A man invests ₹1200 for two years at compound interest. After one year the money amounts to ₹1275. Find the interest for the second year correct to the nearest rupee.

Let rate of interest be r% per annum.

Given, ₹1200 amounts to ₹1275 after one year.

$A = P\Big(1 + \dfrac{r}{100}\Big)^n$

Substituting values we get,

$\Rightarrow 1275 = 1200\Big(1 + \dfrac{r}{100}\Big)^1 \\[1em] \Rightarrow \dfrac{1275}{1200} = 1 + \dfrac{r}{100} \\[1em] \Rightarrow \dfrac{1275}{1200} - 1 = \dfrac{r}{100} \\[1em] \Rightarrow \dfrac{1275 - 1200}{1200} = \dfrac{r}{100} \\[1em] \Rightarrow \dfrac{75}{1200} = \dfrac{r}{100} \\[1em] \Rightarrow r = \dfrac{7500}{1200} \\[1em] \Rightarrow r = \dfrac{25}{4} \\[1em] \Rightarrow r = 6\dfrac{1}{4}\%.$

Principal for second year = ₹1275.

Interest for second year = $\dfrac{P \times R \times T}{100}$.

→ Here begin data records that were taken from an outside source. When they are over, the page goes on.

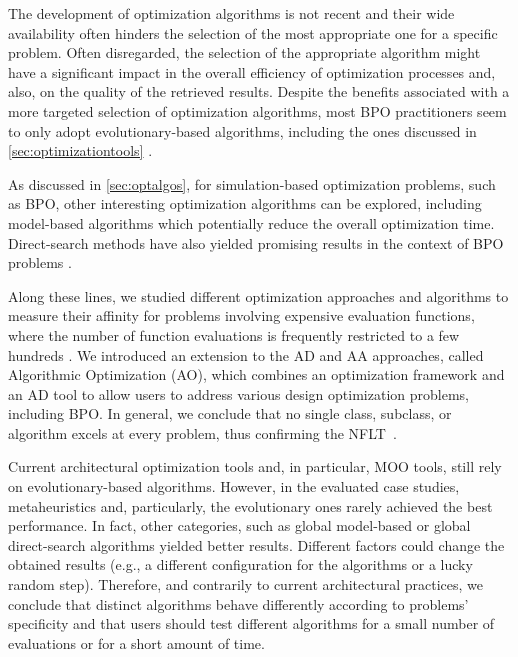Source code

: The development of optimization algorithms is not recent and their wide availability often hinders the selection of the most appropriate one for a specific problem. Often disregarded, the selection of the appropriate algorithm might have a significant impact in the overall efficiency of optimization processes and, also, on the quality of the retrieved results\cite{Wolpert1997NFLT}. Despite the benefits associated with a more targeted selection of optimization algorithms, most \ac{BPO} practitioners seem to only adopt evolutionary-based algorithms, including the ones discussed in \cref{sec:optimizationtools} \cite{Evins2013,Nguyen2014}. 

As discussed in \cref{sec:optalgos}, for simulation-based optimization problems, such as \ac{BPO}, other interesting optimization algorithms can be explored, including model-based algorithms which potentially reduce the overall optimization time\cite{Wortmann2017GABESTCHOICE}. Direct-search methods have also yielded promising results in the context of \ac{BPO} problems \cite{Waibel2018}. 

Along these lines, we studied different optimization approaches and algorithms to measure their affinity for problems involving expensive evaluation functions, where the number of function evaluations is frequently restricted to a few hundreds \cite{Caetano2018,Belem2018optimizeddesign,Belem2019MOO}. We introduced an extension to the \ac{AD} and \ac{AA} approaches, called Algorithmic Optimization (\ac{AO}), which combines an optimization framework and an \ac{AD} tool to allow users to address various design optimization problems, including \ac{BPO}. In general, we conclude that no single class, subclass, or algorithm excels at every problem, thus confirming the \ac{NFLT}~\cite{Wolpert1997NFLT}.  

Current architectural optimization tools and, in particular, \ac{MOO} tools, still rely on evolutionary-based algorithms. However, in the evaluated case studies, metaheuristics and, particularly, the evolutionary ones rarely achieved the best performance. In fact, other categories, such as global model-based or global direct-search algorithms yielded better results. Different factors could change the obtained results (e.g., a different configuration for the algorithms or a lucky random step). Therefore, and contrarily to current architectural practices, we conclude that distinct algorithms behave differently according to  problems' specificity and that users should test different algorithms for a small number of evaluations or for a short amount of time. 

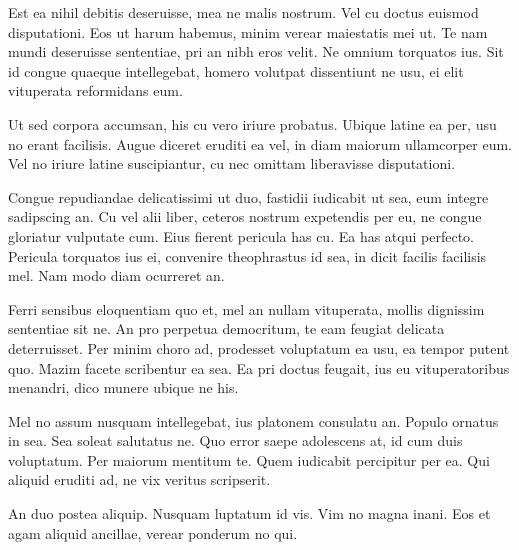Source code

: Est ea nihil debitis deseruisse, mea ne malis nostrum. Vel cu doctus
euismod disputationi. Eos ut harum habemus, minim verear maiestatis mei
ut. Te nam mundi deseruisse sententiae, pri an nibh eros velit. Ne
omnium torquatos ius. Sit id congue quaeque intellegebat, homero
volutpat dissentiunt ne usu, ei elit vituperata reformidans eum.

Ut sed corpora accumsan, his cu vero iriure probatus. Ubique latine ea
per, usu no erant facilisis. Augue diceret eruditi ea vel, in diam
maiorum ullamcorper eum. Vel no iriure latine suscipiantur, cu nec
omittam liberavisse disputationi.

Congue repudiandae delicatissimi ut duo, fastidii iudicabit ut sea, eum
integre sadipscing an. Cu vel alii liber, ceteros nostrum expetendis per
eu, ne congue gloriatur vulputate cum. Eius fierent pericula has cu. Ea
has atqui perfecto. Pericula torquatos ius ei, convenire theophrastus id
sea, in dicit facilis facilisis mel. Nam modo diam ocurreret an.

Ferri sensibus eloquentiam quo et, mel an nullam vituperata, mollis
dignissim sententiae sit ne. An pro perpetua democritum, te eam feugiat
delicata deterruisset. Per minim choro ad, prodesset voluptatum ea usu,
ea tempor putent quo. Mazim facete scribentur ea sea. Ea pri doctus
feugait, ius eu vituperatoribus menandri, dico munere ubique ne his.

Mel no assum nusquam intellegebat, ius platonem consulatu an. Populo
ornatus in sea. Sea soleat salutatus ne. Quo error saepe adolescens at,
id cum duis voluptatum. Per maiorum mentitum te. Quem iudicabit
percipitur per ea. Qui aliquid eruditi ad, ne vix veritus scripserit.

An duo postea aliquip. Nusquam luptatum id vis. Vim no magna inani. Eos
et agam aliquid ancillae, verear ponderum no qui.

Substituting value we get,

$\text{Interest } = \dfrac{₹1275 \times \dfrac{25}{4} \times 1}{100} \\[1em] = \dfrac{₹1275 \times 25}{400} \\[1em] = ₹\dfrac{31875}{400} \\[1em] = ₹79.6875 \approx ₹80.$

Hence, the interest for the second year = ₹80.